--- Problem to solve ---
Return only the lines of the listing below that run from the line with "### Description" through the line with "### Screenshots (links to userstyles.org)", both ends included, exactly as written.

--- Dataset entries ---
┌──

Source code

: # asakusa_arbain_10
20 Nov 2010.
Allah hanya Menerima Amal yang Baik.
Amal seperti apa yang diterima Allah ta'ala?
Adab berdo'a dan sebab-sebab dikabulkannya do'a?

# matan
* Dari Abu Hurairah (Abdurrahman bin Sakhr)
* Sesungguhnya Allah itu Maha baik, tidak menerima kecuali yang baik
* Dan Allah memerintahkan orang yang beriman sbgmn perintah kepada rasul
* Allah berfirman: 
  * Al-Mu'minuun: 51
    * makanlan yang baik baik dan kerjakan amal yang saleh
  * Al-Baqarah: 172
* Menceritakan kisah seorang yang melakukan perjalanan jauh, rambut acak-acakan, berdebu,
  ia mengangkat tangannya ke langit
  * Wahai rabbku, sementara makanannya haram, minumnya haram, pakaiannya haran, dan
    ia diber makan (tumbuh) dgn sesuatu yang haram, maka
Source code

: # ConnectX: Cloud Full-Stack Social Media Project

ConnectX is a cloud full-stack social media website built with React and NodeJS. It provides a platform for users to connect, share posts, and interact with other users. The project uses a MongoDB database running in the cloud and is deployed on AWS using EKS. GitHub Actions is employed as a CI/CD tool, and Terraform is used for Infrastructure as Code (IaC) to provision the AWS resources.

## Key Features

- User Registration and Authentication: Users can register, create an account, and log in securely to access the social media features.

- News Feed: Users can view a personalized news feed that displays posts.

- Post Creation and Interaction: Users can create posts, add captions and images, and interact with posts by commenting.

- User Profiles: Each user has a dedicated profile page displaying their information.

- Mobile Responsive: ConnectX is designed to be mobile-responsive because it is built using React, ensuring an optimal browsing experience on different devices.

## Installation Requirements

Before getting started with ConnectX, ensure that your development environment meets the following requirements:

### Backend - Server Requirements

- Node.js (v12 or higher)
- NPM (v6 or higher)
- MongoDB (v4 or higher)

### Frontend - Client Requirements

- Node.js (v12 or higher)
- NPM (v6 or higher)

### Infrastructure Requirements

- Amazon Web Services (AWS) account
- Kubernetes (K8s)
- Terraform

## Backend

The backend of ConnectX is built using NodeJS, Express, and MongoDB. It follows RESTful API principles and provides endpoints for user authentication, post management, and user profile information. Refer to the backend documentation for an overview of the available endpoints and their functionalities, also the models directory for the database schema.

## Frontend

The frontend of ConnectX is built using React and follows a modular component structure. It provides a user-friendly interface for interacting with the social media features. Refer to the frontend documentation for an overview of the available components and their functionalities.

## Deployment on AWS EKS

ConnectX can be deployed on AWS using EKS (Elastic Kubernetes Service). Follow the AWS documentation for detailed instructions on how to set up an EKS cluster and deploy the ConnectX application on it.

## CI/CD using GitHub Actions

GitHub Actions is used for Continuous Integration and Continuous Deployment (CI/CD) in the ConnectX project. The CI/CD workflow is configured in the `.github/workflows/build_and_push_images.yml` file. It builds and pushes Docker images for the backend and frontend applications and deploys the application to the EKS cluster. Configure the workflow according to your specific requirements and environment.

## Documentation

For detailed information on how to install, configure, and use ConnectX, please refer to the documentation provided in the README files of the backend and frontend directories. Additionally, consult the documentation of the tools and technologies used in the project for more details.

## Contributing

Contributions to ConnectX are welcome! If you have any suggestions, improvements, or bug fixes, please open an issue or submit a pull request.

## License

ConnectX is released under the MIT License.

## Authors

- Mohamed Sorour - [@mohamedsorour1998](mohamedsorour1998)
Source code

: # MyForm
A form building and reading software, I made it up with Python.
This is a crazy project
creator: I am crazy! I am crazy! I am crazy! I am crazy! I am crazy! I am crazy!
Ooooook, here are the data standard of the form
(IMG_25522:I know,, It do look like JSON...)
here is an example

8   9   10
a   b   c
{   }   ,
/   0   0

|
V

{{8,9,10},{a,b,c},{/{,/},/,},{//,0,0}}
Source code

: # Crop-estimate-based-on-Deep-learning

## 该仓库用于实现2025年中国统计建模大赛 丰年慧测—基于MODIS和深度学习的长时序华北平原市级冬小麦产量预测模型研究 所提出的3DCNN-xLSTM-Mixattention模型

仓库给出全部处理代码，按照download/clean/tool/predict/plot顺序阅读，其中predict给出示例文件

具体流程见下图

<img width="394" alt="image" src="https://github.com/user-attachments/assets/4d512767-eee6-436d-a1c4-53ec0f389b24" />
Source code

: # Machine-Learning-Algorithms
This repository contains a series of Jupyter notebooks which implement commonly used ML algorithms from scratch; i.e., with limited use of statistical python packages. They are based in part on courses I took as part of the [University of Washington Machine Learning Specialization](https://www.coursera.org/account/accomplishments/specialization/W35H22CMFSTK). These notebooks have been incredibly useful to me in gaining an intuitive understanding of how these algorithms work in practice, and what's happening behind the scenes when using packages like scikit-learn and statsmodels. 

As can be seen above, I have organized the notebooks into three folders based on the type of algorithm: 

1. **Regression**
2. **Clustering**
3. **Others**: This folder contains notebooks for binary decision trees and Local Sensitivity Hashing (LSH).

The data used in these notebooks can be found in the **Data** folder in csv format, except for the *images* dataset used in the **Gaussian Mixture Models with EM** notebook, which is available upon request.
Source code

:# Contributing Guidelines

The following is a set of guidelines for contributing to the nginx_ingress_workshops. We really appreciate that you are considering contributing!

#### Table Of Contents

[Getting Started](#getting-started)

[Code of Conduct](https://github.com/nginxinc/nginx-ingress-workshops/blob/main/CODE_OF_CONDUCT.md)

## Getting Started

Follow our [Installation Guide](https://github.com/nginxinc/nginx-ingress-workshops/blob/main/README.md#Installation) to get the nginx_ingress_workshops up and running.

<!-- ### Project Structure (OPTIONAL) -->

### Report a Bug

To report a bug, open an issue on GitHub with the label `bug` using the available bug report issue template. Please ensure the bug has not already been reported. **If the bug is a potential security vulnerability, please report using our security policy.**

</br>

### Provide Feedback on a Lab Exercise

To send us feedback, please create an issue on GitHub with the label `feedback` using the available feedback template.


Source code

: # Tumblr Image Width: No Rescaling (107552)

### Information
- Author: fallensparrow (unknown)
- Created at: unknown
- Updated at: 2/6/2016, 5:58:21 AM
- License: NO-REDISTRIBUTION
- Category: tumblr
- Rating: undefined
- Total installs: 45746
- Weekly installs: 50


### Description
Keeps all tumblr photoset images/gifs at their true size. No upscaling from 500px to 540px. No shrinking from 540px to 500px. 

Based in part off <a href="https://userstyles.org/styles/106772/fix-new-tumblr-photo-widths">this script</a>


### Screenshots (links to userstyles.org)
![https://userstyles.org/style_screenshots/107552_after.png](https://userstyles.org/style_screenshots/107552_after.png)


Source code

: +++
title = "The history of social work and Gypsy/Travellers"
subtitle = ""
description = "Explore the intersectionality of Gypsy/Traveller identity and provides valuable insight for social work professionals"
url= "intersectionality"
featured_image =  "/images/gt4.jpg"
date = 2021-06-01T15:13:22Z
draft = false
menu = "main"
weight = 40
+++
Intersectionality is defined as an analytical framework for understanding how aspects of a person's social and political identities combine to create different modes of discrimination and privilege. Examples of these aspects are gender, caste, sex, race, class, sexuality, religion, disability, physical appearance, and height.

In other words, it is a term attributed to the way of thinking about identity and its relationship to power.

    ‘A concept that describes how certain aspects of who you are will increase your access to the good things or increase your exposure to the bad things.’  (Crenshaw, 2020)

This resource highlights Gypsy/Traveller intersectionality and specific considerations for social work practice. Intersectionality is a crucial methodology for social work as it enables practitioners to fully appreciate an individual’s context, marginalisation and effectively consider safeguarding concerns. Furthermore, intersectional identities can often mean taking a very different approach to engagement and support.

└──

--- Solution below ---
### Description
Keeps all tumblr photoset images/gifs at their true size. No upscaling from 500px to 540px. No shrinking from 540px to 500px. 

Based in part off <a href="https://userstyles.org/styles/106772/fix-new-tumblr-photo-widths">this script</a>


### Screenshots (links to userstyles.org)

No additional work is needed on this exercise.